I do think one of the keys to beating procrastination is to build up confidence through the accomplishment of goals, so that you look forward to the day of writing, knowing you’ve established an ability to get somewhere. Hard goals like “finish scene X” might work just as well as “write 500 words.” I’ll try it.

Cheers

I have to admit that my outline is not that detailed. I use to have a rough idea about what has to happen in the novel as a whole, just enough to know whether I am still in the first half or already in the second; I have a rough outline of the next 4-5 chapters and a more detailed plan for the scenes in the current chapter and the next. A kind of horizon that’s always a bit ahead of me on my way, but I don’t see the path as a whole.

Nevertheless, it’s more or less always enough outline to plan for a month ahead. So, it works.

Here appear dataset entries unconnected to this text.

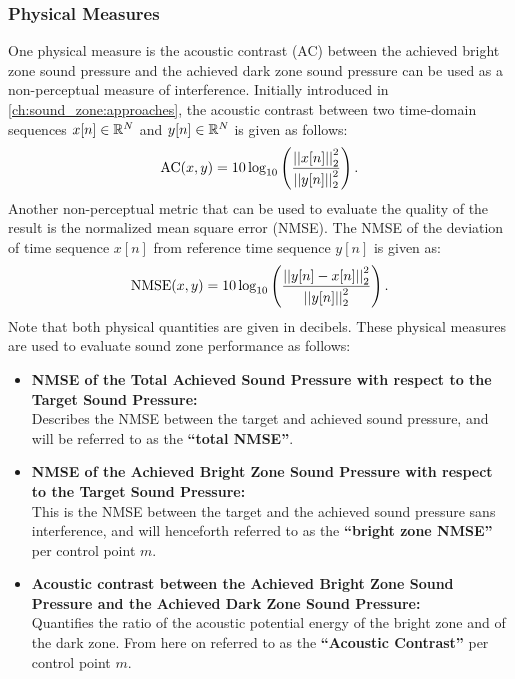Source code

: \subsubsection{Physical Measures}
One physical measure is the acoustic contrast (AC) between the 
achieved bright zone sound pressure and the achieved dark zone sound pressure can be used as a non-perceptual measure of interference.
Initially introduced in \autoref{ch:sound_zone:approaches}, 
the acoustic contrast between two time-domain sequences $x[n]\in\mathbb{R}^{N}$
and $y[n]\in\mathbb{R}^{N}$ is given as follows: 
\begin{equation}
    \mathrm{AC}(x,y) = 10\log_{10}\left(\frac{\norm[2][2]{x[n]}}{\norm[2][2]{y[n]}}\right).
\end{equation}
Another non-perceptual metric that can be used to evaluate the quality of the result is the normalized mean square error (NMSE).
The NMSE of the deviation of time sequence $x[n]$ from reference time sequence $y[n]$ is given as:
\begin{equation}
    \text{NMSE}(x,y) = 10\log_{10}\left(\frac{\norm[2][2]{y[n] - x[n]}}{\norm[2][2]{y[n]}}\right).
\end{equation}
Note that both physical quantities are given in decibels.
These physical measures are used to evaluate sound zone performance as follows:
\begin{itemize}
    \item \textbf{NMSE of the Total Achieved Sound Pressure with respect to the Target Sound Pressure:}\\
        Describes the NMSE between the target and achieved sound pressure, and will be referred to as the 
        \textbf{``total NMSE''}.
    \item \textbf{NMSE of the Achieved Bright Zone Sound Pressure with respect to the Target Sound Pressure:}\\
        This is the NMSE between the target and the achieved sound pressure sans interference, 
        and will henceforth referred to as the \textbf{``bright zone NMSE''} per control point $m$.
    \item \textbf{Acoustic contrast between the Achieved Bright Zone Sound Pressure and the 
        Achieved Dark Zone Sound Pressure:}\\
        Quantifies the ratio of the acoustic potential energy of the bright zone and of the dark zone.
        From here on referred to as the \textbf{``Acoustic Contrast''} per control point $m$.
\end{itemize}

Were I more the organic type of writer, I would indeed set word goals. And I would plan to write twice as much words as I want to have in the final novel. I have written some short stories in an organic way - that is, you begin to write and surprise yourself where it’s going to end up - and found that this way, you have to cut the half of what you write. (Other writers who work “organic” tell similar numbers.)

And, of course, as an organic writer I would schedule more time for the revision. (On the other hand, the planning stage can be largely omitted. So, the “overhead” is just elsewhere.)